(Stored items from a collection)
● ● ●

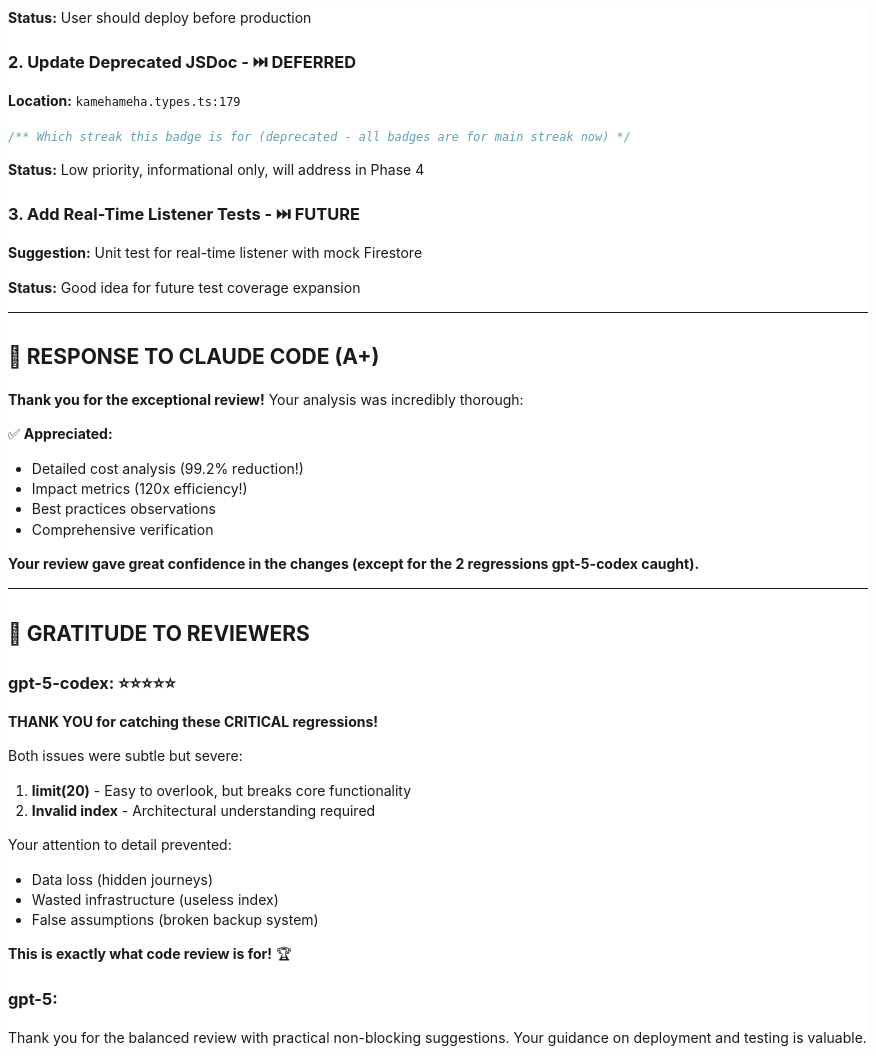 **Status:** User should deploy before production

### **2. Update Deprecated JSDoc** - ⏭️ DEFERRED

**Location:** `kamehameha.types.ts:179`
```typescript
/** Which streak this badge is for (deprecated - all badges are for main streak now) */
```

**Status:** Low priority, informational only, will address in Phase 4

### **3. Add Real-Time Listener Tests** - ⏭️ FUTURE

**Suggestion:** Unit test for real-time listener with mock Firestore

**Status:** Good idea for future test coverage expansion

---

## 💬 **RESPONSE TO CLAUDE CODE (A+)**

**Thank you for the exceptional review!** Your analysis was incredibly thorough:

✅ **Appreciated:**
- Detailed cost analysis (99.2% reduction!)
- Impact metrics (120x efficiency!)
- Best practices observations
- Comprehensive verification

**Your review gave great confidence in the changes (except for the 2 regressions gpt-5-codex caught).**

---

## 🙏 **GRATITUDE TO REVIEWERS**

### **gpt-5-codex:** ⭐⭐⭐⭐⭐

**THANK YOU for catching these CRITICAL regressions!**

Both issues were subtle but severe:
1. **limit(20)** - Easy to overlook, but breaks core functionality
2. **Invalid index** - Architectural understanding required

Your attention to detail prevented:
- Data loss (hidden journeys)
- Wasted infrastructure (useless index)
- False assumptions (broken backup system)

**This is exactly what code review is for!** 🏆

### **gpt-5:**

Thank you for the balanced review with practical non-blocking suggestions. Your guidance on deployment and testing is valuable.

● ● ●

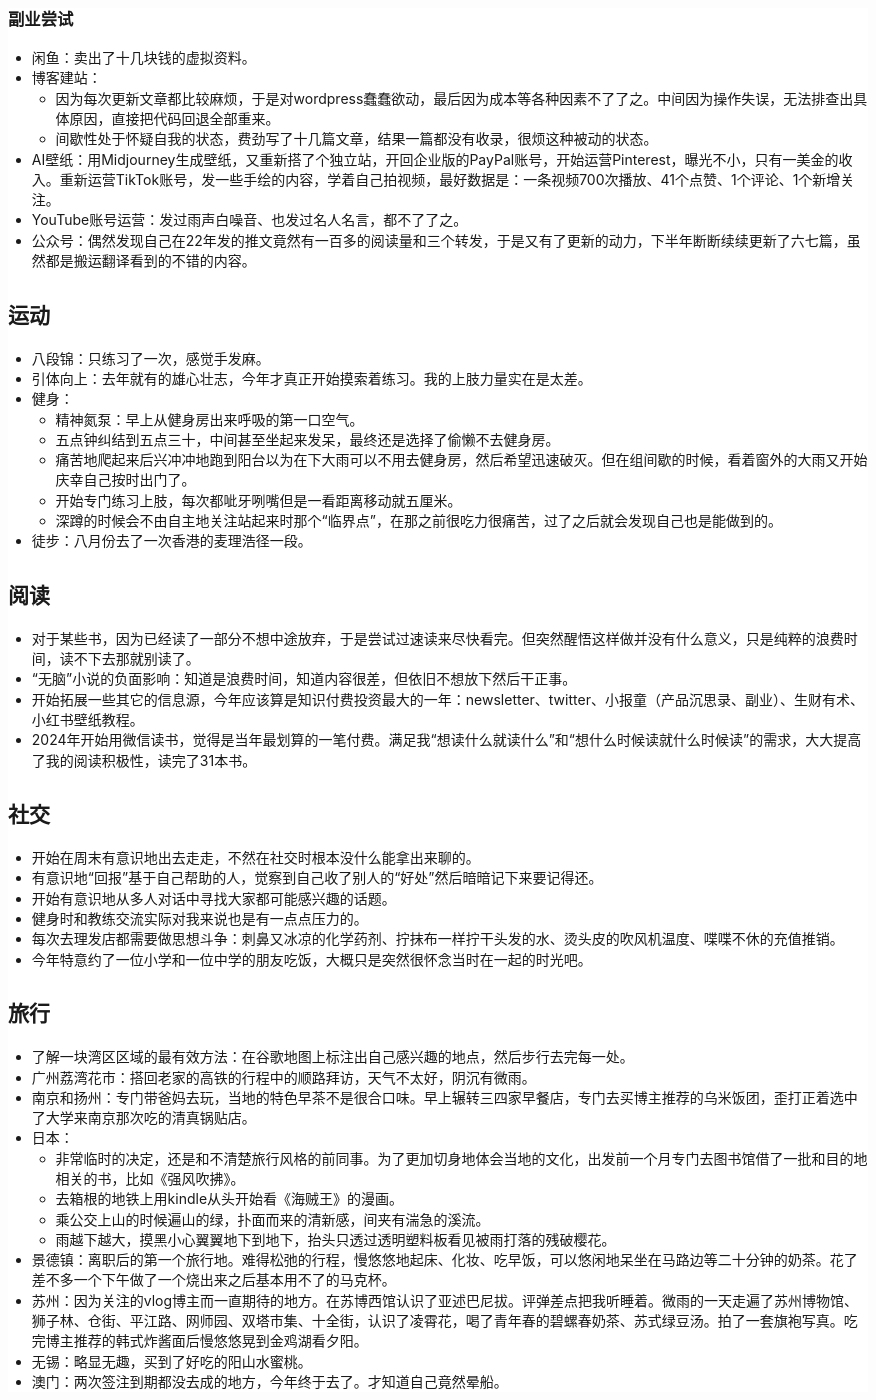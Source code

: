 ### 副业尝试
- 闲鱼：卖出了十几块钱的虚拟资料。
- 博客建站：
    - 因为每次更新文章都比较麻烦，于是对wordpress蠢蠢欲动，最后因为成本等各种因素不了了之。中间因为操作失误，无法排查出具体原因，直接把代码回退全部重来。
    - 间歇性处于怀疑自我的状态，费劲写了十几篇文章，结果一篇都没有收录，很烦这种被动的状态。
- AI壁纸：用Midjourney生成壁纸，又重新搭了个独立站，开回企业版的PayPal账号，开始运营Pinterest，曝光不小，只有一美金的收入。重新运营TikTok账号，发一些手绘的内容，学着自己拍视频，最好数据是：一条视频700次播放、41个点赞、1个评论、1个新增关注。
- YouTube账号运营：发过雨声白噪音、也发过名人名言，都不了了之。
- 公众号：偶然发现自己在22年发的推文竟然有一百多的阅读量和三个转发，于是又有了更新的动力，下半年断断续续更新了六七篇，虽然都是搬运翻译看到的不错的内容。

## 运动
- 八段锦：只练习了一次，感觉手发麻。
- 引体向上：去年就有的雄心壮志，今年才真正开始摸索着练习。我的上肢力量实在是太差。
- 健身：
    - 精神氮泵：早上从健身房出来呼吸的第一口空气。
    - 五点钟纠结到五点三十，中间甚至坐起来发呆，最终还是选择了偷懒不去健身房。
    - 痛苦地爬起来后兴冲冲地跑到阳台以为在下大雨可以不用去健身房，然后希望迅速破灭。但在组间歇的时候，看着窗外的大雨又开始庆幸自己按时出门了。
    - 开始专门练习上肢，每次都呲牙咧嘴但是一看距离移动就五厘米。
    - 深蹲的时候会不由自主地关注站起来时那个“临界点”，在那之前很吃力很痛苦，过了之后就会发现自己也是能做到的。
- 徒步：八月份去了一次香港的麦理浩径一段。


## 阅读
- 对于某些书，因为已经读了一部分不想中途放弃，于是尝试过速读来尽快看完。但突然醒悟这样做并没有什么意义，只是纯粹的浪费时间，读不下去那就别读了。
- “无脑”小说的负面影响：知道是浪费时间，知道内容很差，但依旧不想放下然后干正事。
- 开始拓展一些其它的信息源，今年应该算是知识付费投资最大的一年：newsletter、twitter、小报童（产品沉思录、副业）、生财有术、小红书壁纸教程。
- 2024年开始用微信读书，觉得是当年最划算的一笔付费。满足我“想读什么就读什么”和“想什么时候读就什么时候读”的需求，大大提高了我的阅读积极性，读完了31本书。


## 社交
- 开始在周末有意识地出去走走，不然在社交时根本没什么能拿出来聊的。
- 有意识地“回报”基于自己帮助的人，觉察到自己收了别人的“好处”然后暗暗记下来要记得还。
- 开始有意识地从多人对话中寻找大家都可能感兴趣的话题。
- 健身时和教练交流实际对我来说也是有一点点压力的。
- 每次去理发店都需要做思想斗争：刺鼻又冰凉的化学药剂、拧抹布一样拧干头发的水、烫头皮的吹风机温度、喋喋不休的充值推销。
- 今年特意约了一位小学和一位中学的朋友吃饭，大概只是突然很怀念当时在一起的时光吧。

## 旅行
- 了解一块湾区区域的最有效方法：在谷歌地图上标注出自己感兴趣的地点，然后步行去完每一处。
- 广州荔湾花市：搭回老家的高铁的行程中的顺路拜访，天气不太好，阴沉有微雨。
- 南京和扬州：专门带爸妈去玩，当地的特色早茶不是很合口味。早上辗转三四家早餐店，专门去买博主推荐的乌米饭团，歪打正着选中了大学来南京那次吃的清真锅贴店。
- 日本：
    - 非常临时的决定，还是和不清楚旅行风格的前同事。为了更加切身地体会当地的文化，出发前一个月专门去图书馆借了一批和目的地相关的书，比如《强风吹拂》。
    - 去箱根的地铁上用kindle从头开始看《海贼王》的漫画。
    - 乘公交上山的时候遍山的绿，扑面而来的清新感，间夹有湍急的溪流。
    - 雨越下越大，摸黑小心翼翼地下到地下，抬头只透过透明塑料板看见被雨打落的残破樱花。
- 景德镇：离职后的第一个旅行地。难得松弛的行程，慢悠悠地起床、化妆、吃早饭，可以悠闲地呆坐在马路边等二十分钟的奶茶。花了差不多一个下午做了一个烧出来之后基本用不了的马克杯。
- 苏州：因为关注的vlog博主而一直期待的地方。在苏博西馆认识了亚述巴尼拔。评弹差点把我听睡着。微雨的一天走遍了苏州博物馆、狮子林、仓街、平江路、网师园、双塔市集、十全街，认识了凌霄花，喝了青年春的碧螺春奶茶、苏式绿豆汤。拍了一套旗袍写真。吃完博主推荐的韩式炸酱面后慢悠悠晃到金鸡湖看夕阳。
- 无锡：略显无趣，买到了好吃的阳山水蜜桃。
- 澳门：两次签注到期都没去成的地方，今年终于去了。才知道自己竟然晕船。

● ● ●

== WHAT TO DO ==
All that should appear in the answer is the lines above from the line with "deploy before production" through the line with "Thank you for the balanced", retyped exactly, pictures left out.

== REPLY ==
 **Status:** User should deploy before production

### **2. Update Deprecated JSDoc** - ⏭️ DEFERRED

**Location:** `kamehameha.types.ts:179`
```typescript
/** Which streak this badge is for (deprecated - all badges are for main streak now) */
```

**Status:** Low priority, informational only, will address in Phase 4

### **3. Add Real-Time Listener Tests** - ⏭️ FUTURE

**Suggestion:** Unit test for real-time listener with mock Firestore

**Status:** Good idea for future test coverage expansion

---

## 💬 **RESPONSE TO CLAUDE CODE (A+)**

**Thank you for the exceptional review!** Your analysis was incredibly thorough:

✅ **Appreciated:**
- Detailed cost analysis (99.2% reduction!)
- Impact metrics (120x efficiency!)
- Best practices observations
- Comprehensive verification

**Your review gave great confidence in the changes (except for the 2 regressions gpt-5-codex caught).**

---

## 🙏 **GRATITUDE TO REVIEWERS**

### **gpt-5-codex:** ⭐⭐⭐⭐⭐

**THANK YOU for catching these CRITICAL regressions!**

Both issues were subtle but severe:
1. **limit(20)** - Easy to overlook, but breaks core functionality
2. **Invalid index** - Architectural understanding required

Your attention to detail prevented:
- Data loss (hidden journeys)
- Wasted infrastructure (useless index)
- False assumptions (broken backup system)

**This is exactly what code review is for!** 🏆

### **gpt-5:**

Thank you for the balanced review with practical non-blocking suggestions. Your guidance on deployment and testing is valuable.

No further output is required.